Нюрнбергский процесс глазами психолога | страница 79



— Вы думаете, его гибель на поле боя была подстроена?

— Ни к какому другому выводу я прийти не могу, — ответил Шахт.

Далее мы говорили о торговле и Версальском договоре.

— Не забывайте, что ничего дурного в попытках, предпринятых нами вначале, не было. В конце концов, речь шла о создании основ для нашего выживания. Займы в действительности не могли служить решением наших проблем. Ради галочки вашим банкирам. Даже аншлюс Австрии был скорее финансовым бременем, а не облегчением. Они не располагали государственными средствами. Другое дело Чехия и Норвегия. Но мне только и требовалось, что торгового соглашения! Этого было вполне достаточно. Все, что мы имели в избытке, пошло бы на обмен, каждому была бы обеспечена часть выгоды. Меня всегда обвиняли в том, что я хватался за отжившую свой век меновую торговлю. А чего они, собственно, ожидали? Америка складирует свой золотой запас где-то в Кентукки. Вот что есть истинная бессмыслица! Никому от этого выгоды нет, даже правительство уже ни в чем подобном не заинтересовано.

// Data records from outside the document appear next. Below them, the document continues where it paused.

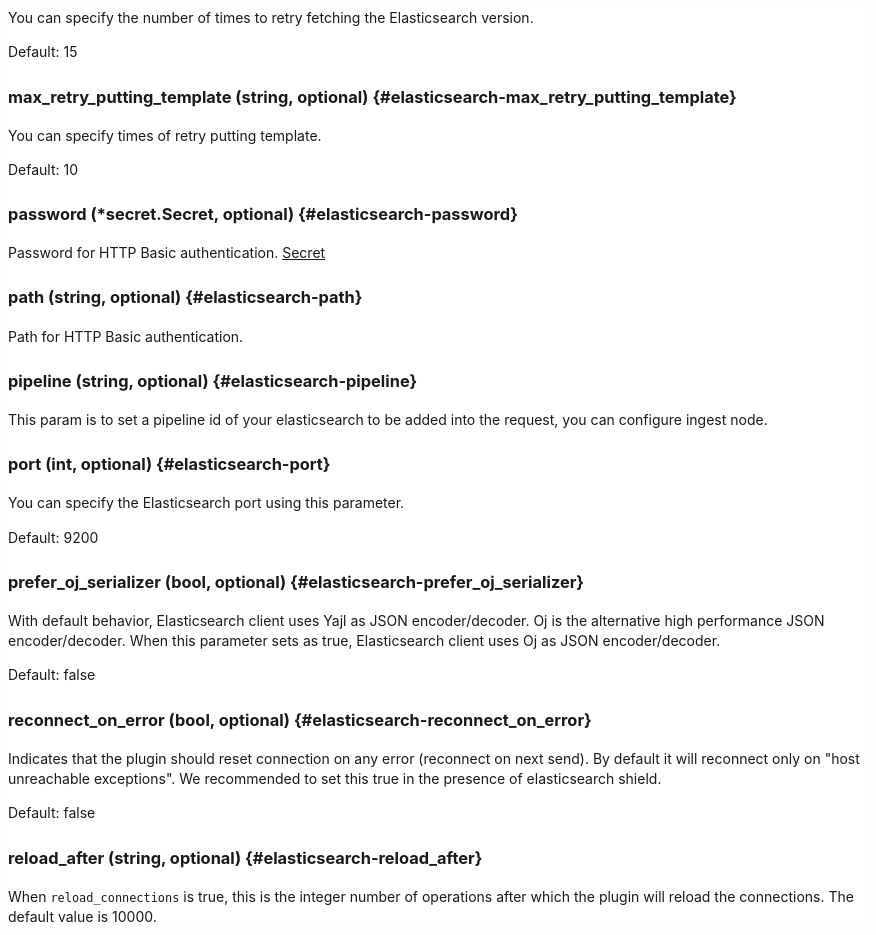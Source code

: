 You can specify the number of times to retry fetching the Elasticsearch version.

Default: 15

### max_retry_putting_template (string, optional) {#elasticsearch-max_retry_putting_template}

You can specify times of retry putting template.

Default: 10

### password (*secret.Secret, optional) {#elasticsearch-password}

Password for HTTP Basic authentication. [Secret](../secret/) 


### path (string, optional) {#elasticsearch-path}

Path for HTTP Basic authentication. 


### pipeline (string, optional) {#elasticsearch-pipeline}

This param is to set a pipeline id of your elasticsearch to be added into the request, you can configure ingest node. 


### port (int, optional) {#elasticsearch-port}

You can specify the Elasticsearch port using this parameter.

Default: 9200

### prefer_oj_serializer (bool, optional) {#elasticsearch-prefer_oj_serializer}

With default behavior, Elasticsearch client uses Yajl as JSON encoder/decoder. Oj is the alternative high performance JSON encoder/decoder. When this parameter sets as true, Elasticsearch client uses Oj as JSON encoder/decoder.

Default: false

### reconnect_on_error (bool, optional) {#elasticsearch-reconnect_on_error}

Indicates that the plugin should reset connection on any error (reconnect on next send). By default it will reconnect only on "host unreachable exceptions". We recommended to set this true in the presence of elasticsearch shield.

Default: false

### reload_after (string, optional) {#elasticsearch-reload_after}

When `reload_connections` is true, this is the integer number of operations after which the plugin will reload the connections. The default value is 10000. 
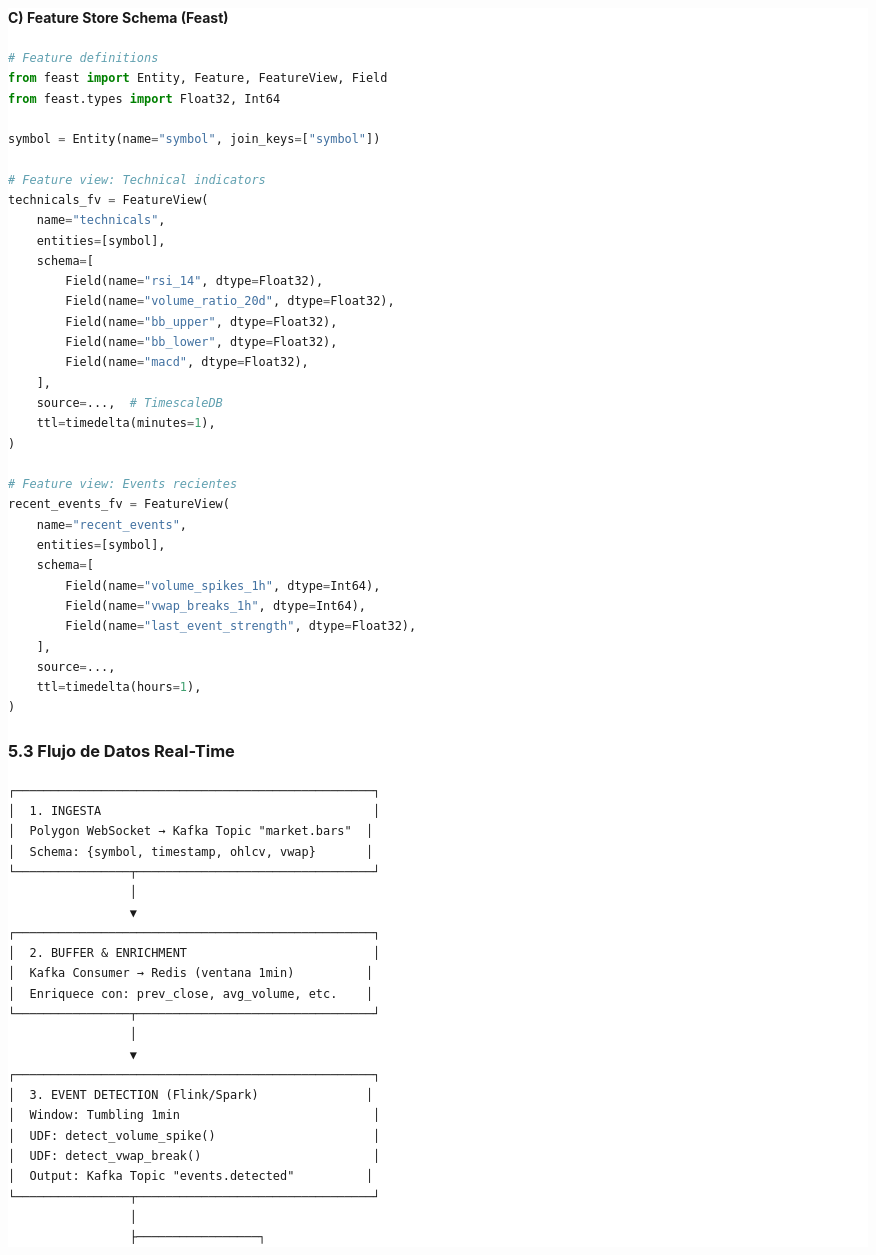 #### **C) Feature Store Schema (Feast)**

```python
# Feature definitions
from feast import Entity, Feature, FeatureView, Field
from feast.types import Float32, Int64

symbol = Entity(name="symbol", join_keys=["symbol"])

# Feature view: Technical indicators
technicals_fv = FeatureView(
    name="technicals",
    entities=[symbol],
    schema=[
        Field(name="rsi_14", dtype=Float32),
        Field(name="volume_ratio_20d", dtype=Float32),
        Field(name="bb_upper", dtype=Float32),
        Field(name="bb_lower", dtype=Float32),
        Field(name="macd", dtype=Float32),
    ],
    source=...,  # TimescaleDB
    ttl=timedelta(minutes=1),
)

# Feature view: Events recientes
recent_events_fv = FeatureView(
    name="recent_events",
    entities=[symbol],
    schema=[
        Field(name="volume_spikes_1h", dtype=Int64),
        Field(name="vwap_breaks_1h", dtype=Int64),
        Field(name="last_event_strength", dtype=Float32),
    ],
    source=...,
    ttl=timedelta(hours=1),
)
```

### 5.3 Flujo de Datos Real-Time

```
┌──────────────────────────────────────────────────┐
│  1. INGESTA                                      │
│  Polygon WebSocket → Kafka Topic "market.bars"  │
│  Schema: {symbol, timestamp, ohlcv, vwap}       │
└────────────────┬─────────────────────────────────┘
                 │
                 ▼
┌──────────────────────────────────────────────────┐
│  2. BUFFER & ENRICHMENT                          │
│  Kafka Consumer → Redis (ventana 1min)          │
│  Enriquece con: prev_close, avg_volume, etc.    │
└────────────────┬─────────────────────────────────┘
                 │
                 ▼
┌──────────────────────────────────────────────────┐
│  3. EVENT DETECTION (Flink/Spark)               │
│  Window: Tumbling 1min                           │
│  UDF: detect_volume_spike()                      │
│  UDF: detect_vwap_break()                        │
│  Output: Kafka Topic "events.detected"          │
└────────────────┬─────────────────────────────────┘
                 │
                 ├─────────────────┐
```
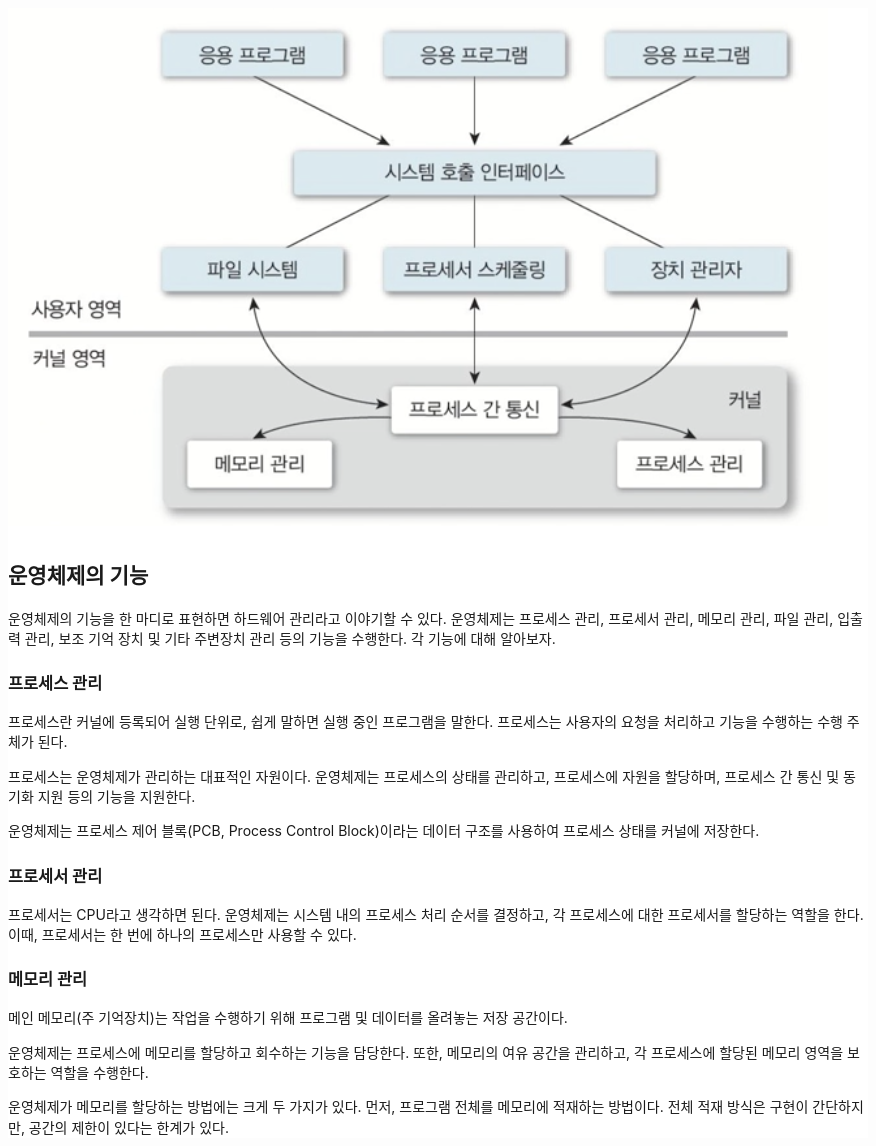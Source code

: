 ![](images/2021-10-19-18-51-24.png)

## 운영체제의 기능

운영체제의 기능을 한 마디로 표현하면 하드웨어 관리라고 이야기할 수 있다. 운영체제는 프로세스 관리, 프로세서 관리, 메모리 관리, 파일 관리, 입출력 관리, 보조 기억 장치 및 기타 주변장치 관리 등의 기능을 수행한다. 각 기능에 대해 알아보자.

### 프로세스 관리

프로세스란 커널에 등록되어 실행 단위로, 쉽게 말하면 실행 중인 프로그램을 말한다. 프로세스는 사용자의 요청을 처리하고 기능을 수행하는 수행 주체가 된다.

프로세스는 운영체제가 관리하는 대표적인 자원이다. 운영체제는 프로세스의 상태를 관리하고, 프로세스에 자원을 할당하며, 프로세스 간 통신 및 동기화 지원 등의 기능을 지원한다.

운영체제는 프로세스 제어 블록(PCB, Process Control Block)이라는 데이터 구조를 사용하여 프로세스 상태를 커널에 저장한다.

### 프로세서 관리

프로세서는 CPU라고 생각하면 된다. 운영체제는 시스템 내의 프로세스 처리 순서를 결정하고, 각 프로세스에 대한 프로세서를 할당하는 역할을 한다. 이때, 프로세서는 한 번에 하나의 프로세스만 사용할 수 있다.

### 메모리 관리

메인 메모리(주 기억장치)는 작업을 수행하기 위해 프로그램 및 데이터를 올려놓는 저장 공간이다.

운영체제는 프로세스에 메모리를 할당하고 회수하는 기능을 담당한다. 또한, 메모리의 여유 공간을 관리하고, 각 프로세스에 할당된 메모리 영역을 보호하는 역할을 수행한다.

운영체제가 메모리를 할당하는 방법에는 크게 두 가지가 있다. 먼저, 프로그램 전체를 메모리에 적재하는 방법이다. 전체 적재 방식은 구현이 간단하지만, 공간의 제한이 있다는 한계가 있다.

— Мне кажется, что в накапливании золотого запаса все же есть смысл, — возразил я.

— В военное время, вероятно, есть. Но если накапливать и накапливать его в мирное время, это совершеннейшая бессмыслица. Мы ведь все равно не могли осуществлять торговлю на основе золота как платежного средства. И займы, предоставляемые нам тогда, мы все равно не были в состоянии оплатить, как, впрочем, и те, которые вы предоставляете нам сейчас. Только Моргану работа. А что до займов в рамках плана Дэйвса и Янга, такте были еще хуже. Они предоставлялись нам Бейкером, Диллон-Ридом, Ли Хиггинсоном и некоторыми другими нью-йоркскими банкирами. Это были просто никуда не годные займы, которые нам были ни к чему и которые мы йотом не могли вернуть. И для вас теперь самое главное, чтобы банкиры получали галочку, а наши политики — очередную игрушку.

Шахт выразил озабоченность своим будущим после освобождения из тюрьмы, в котором он не сомневался, ибо вся его собственность сразу же после его ареста считалась собственностью военного преступника и была разворована немцами. Он сомневался, что теперь Германии вообще понадобятся банкиры.

— И все же, как бы то ни было, — на оптимистичной ноте добавил он, — мне всего-то осталось на этом свете двенадцать лет. Я ведь умру в возрасте 81 года.

— То есть? — Я не смог скрыть удивления, поскольку готов был начисто отрицать, что Шахт — человек суеверный.